## Goal of the exercise
Only the lines from the beginning of the entries through the one with "9、新一轮强冷空气来势汹汹 中东部局地降温将超14℃；" should be written out, please, exactly and without any pictures.

## Provided material
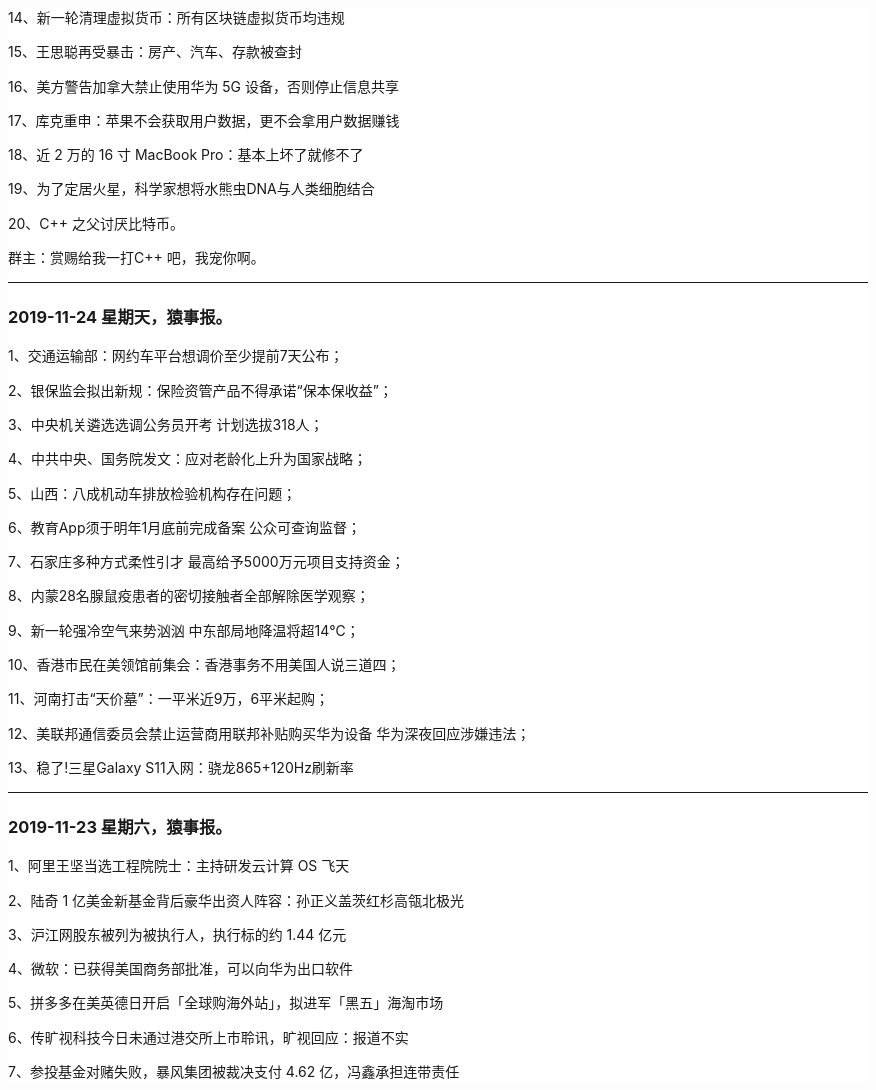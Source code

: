 14、新一轮清理虚拟货币：所有区块链虚拟货币均违规

15、王思聪再受暴击：房产、汽车、存款被查封

16、美方警告加拿大禁止使用华为 5G 设备，否则停止信息共享

17、库克重申：苹果不会获取用户数据，更不会拿用户数据赚钱

18、近 2 万的 16 寸 MacBook Pro：基本上坏了就修不了

19、为了定居火星，科学家想将水熊虫DNA与人类细胞结合

20、C++ 之父讨厌比特币。

群主：赏赐给我一打C++ 吧，我宠你啊。

--------------------------------------

### 2019-11-24   星期天，猿事报。

1、交通运输部：网约车平台想调价至少提前7天公布；

2、银保监会拟出新规：保险资管产品不得承诺“保本保收益”；

3、中央机关遴选选调公务员开考 计划选拔318人；

4、中共中央、国务院发文：应对老龄化上升为国家战略；

5、山西：八成机动车排放检验机构存在问题；

6、教育App须于明年1月底前完成备案 公众可查询监督；

7、石家庄多种方式柔性引才 最高给予5000万元项目支持资金；

8、内蒙28名腺鼠疫患者的密切接触者全部解除医学观察；

9、新一轮强冷空气来势汹汹 中东部局地降温将超14℃；

10、香港市民在美领馆前集会：香港事务不用美国人说三道四；

11、河南打击“天价墓”：一平米近9万，6平米起购；

12、美联邦通信委员会禁止运营商用联邦补贴购买华为设备 华为深夜回应涉嫌违法；

13、稳了!三星Galaxy S11入网：骁龙865+120Hz刷新率

--------------------------------------

### 2019-11-23   星期六，猿事报。

1、阿里王坚当选工程院院士：主持研发云计算 OS 飞天

2、陆奇 1 亿美金新基金背后豪华出资人阵容：孙正义盖茨红杉高瓴北极光

3、沪江网股东被列为被执行人，执行标的约 1.44 亿元

4、微软：已获得美国商务部批准，可以向华为出口软件

5、拼多多在美英德日开启「全球购海外站」，拟进军「黑五」海淘市场

6、传旷视科技今日未通过港交所上市聆讯，旷视回应：报道不实

7、参投基金对赌失败，暴风集团被裁决支付 4.62 亿，冯鑫承担连带责任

## Task result
Source code

: 14、新一轮清理虚拟货币：所有区块链虚拟货币均违规

15、王思聪再受暴击：房产、汽车、存款被查封

16、美方警告加拿大禁止使用华为 5G 设备，否则停止信息共享

17、库克重申：苹果不会获取用户数据，更不会拿用户数据赚钱

18、近 2 万的 16 寸 MacBook Pro：基本上坏了就修不了

19、为了定居火星，科学家想将水熊虫DNA与人类细胞结合

20、C++ 之父讨厌比特币。

群主：赏赐给我一打C++ 吧，我宠你啊。

--------------------------------------

### 2019-11-24   星期天，猿事报。

1、交通运输部：网约车平台想调价至少提前7天公布；

2、银保监会拟出新规：保险资管产品不得承诺“保本保收益”；

3、中央机关遴选选调公务员开考 计划选拔318人；

4、中共中央、国务院发文：应对老龄化上升为国家战略；

5、山西：八成机动车排放检验机构存在问题；

6、教育App须于明年1月底前完成备案 公众可查询监督；

7、石家庄多种方式柔性引才 最高给予5000万元项目支持资金；

8、内蒙28名腺鼠疫患者的密切接触者全部解除医学观察；

9、新一轮强冷空气来势汹汹 中东部局地降温将超14℃；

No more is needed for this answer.